Exercise
Search the records for "Sprite画像が作成されていない場合は". Copy every line where it appears.

[Stored data entries]
* * * * *
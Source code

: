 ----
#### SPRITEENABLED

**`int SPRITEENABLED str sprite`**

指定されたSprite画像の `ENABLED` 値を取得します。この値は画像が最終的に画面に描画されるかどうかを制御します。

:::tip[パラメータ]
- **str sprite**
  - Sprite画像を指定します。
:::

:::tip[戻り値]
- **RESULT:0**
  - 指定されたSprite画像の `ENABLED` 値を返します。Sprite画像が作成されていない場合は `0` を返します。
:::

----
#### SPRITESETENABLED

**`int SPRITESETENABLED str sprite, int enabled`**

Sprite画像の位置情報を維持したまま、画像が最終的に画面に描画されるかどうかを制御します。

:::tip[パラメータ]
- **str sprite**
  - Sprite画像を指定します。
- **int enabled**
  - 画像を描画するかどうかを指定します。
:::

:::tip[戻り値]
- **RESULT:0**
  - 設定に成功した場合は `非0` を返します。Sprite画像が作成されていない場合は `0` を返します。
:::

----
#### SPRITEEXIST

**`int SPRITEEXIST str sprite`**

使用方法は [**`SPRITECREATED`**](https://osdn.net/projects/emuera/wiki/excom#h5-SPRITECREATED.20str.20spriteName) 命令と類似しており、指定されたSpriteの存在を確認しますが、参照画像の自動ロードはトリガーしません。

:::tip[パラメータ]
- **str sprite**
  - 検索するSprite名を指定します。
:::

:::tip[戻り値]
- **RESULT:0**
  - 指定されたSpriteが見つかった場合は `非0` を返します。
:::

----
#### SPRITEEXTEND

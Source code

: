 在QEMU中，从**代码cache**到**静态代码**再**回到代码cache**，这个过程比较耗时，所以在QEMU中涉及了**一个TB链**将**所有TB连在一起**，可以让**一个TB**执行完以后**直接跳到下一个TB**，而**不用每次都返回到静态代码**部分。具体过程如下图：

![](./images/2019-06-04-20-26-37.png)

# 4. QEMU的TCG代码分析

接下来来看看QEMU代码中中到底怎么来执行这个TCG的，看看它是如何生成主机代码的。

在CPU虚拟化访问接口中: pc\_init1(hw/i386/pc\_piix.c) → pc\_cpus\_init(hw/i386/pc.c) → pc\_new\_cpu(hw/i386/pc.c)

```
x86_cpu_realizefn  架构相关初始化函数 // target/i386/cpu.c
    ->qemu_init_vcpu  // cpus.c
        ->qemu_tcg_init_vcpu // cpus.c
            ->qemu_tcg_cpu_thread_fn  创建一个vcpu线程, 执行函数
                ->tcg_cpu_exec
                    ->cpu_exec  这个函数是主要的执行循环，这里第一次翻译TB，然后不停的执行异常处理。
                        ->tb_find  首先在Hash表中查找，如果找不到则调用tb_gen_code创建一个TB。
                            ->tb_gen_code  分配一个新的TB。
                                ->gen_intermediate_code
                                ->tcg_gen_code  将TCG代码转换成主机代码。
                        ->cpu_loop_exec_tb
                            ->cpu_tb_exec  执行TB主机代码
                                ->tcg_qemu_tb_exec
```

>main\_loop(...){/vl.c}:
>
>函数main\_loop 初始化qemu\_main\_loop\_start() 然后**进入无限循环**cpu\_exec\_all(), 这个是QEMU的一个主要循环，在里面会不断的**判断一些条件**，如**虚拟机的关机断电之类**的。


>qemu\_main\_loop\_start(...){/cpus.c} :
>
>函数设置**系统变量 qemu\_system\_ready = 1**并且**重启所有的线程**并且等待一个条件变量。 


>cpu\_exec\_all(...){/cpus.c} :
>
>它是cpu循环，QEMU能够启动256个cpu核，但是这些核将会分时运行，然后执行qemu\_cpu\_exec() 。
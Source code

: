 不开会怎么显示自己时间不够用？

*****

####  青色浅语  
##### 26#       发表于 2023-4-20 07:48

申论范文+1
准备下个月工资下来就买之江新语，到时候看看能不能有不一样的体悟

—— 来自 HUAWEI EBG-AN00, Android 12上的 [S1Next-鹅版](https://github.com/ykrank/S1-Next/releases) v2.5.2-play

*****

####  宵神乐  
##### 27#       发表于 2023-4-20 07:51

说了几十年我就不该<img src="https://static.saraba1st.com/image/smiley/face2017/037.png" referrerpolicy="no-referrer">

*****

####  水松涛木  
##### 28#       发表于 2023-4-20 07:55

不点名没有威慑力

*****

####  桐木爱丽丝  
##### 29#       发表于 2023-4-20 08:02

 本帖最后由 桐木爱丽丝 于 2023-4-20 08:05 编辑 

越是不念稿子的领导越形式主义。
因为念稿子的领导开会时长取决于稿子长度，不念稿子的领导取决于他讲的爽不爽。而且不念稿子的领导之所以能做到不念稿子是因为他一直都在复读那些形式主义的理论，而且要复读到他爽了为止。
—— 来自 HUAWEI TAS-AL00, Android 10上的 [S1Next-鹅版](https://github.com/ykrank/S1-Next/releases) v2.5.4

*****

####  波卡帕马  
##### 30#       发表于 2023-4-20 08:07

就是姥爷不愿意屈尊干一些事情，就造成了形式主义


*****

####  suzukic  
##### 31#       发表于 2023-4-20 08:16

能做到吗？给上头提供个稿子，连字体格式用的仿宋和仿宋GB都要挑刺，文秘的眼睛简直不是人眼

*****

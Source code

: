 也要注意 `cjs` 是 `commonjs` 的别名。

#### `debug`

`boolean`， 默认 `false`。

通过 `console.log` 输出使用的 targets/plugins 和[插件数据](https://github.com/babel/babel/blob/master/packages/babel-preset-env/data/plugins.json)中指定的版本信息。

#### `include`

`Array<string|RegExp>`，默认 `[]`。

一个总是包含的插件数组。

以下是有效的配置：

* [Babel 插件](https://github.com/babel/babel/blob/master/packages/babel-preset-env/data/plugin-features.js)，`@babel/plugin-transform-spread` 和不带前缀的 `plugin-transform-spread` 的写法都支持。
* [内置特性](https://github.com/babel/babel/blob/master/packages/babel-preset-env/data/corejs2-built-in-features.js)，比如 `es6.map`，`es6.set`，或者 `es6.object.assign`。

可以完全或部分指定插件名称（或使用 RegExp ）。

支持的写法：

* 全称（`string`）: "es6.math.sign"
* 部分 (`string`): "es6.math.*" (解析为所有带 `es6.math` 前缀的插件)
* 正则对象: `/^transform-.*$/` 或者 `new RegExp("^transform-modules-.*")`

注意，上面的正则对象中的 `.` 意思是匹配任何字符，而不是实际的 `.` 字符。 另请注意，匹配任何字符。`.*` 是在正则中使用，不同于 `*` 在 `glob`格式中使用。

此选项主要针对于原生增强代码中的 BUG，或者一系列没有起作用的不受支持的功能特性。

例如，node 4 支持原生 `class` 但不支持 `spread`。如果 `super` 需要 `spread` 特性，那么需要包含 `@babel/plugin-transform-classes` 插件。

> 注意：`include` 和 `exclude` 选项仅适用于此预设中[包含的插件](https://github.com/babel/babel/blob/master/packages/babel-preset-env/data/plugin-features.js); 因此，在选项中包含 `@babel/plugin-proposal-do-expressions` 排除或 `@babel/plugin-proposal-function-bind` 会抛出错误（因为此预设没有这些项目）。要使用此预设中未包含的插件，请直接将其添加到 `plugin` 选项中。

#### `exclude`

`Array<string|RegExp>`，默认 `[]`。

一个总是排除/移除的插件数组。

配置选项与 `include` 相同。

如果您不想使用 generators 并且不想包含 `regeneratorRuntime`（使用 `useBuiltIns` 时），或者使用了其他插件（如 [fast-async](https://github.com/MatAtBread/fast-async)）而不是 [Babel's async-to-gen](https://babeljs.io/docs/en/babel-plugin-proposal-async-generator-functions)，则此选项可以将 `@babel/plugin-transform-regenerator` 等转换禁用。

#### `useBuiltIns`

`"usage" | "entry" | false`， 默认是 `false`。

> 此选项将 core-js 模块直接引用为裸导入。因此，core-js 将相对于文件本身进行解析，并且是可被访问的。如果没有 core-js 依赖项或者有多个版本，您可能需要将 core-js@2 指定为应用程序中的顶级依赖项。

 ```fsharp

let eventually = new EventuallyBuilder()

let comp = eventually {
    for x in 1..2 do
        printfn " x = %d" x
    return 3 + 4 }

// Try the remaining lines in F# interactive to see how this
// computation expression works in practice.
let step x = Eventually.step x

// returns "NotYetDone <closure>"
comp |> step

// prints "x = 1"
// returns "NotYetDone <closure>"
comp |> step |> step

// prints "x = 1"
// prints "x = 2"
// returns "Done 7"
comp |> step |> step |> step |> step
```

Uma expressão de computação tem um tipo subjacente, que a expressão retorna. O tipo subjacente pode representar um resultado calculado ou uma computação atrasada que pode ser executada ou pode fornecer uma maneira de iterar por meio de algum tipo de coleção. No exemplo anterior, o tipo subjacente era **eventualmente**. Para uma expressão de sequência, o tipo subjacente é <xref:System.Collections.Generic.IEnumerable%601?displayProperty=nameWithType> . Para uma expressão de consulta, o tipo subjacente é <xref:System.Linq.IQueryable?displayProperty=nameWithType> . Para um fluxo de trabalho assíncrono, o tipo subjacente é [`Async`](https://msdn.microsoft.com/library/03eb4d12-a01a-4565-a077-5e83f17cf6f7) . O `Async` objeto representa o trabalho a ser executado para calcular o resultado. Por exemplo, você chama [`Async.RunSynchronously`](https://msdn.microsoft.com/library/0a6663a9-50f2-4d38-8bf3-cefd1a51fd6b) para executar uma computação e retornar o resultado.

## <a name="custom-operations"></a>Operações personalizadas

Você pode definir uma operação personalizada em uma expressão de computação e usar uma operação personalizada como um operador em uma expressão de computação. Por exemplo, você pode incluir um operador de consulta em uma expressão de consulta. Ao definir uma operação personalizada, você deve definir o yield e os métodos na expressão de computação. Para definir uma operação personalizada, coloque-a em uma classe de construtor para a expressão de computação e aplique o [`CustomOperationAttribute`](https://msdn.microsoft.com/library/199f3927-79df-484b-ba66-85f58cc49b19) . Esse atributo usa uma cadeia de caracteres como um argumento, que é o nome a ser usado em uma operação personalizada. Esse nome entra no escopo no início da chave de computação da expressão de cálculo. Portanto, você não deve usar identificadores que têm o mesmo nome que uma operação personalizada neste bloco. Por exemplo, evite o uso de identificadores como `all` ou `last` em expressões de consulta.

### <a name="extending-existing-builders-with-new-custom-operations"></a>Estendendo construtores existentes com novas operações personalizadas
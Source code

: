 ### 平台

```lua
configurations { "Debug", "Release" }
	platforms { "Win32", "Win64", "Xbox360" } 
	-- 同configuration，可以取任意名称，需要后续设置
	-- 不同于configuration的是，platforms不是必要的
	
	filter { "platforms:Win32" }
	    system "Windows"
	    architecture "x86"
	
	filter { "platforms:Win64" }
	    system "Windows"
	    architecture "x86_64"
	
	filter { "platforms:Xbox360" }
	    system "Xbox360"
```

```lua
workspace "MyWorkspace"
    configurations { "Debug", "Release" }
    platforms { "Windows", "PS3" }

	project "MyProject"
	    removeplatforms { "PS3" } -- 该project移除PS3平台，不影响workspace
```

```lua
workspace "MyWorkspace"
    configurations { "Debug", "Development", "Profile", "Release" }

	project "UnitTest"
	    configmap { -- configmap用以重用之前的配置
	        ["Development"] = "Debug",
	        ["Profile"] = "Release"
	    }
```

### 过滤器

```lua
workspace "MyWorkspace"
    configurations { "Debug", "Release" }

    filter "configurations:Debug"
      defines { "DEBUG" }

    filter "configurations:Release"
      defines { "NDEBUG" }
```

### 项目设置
* * * * *
Your response
  - 指定されたSprite画像の `ENABLED` 値を返します。Sprite画像が作成されていない場合は `0` を返します。
  - 設定に成功した場合は `非0` を返します。Sprite画像が作成されていない場合は `0` を返します。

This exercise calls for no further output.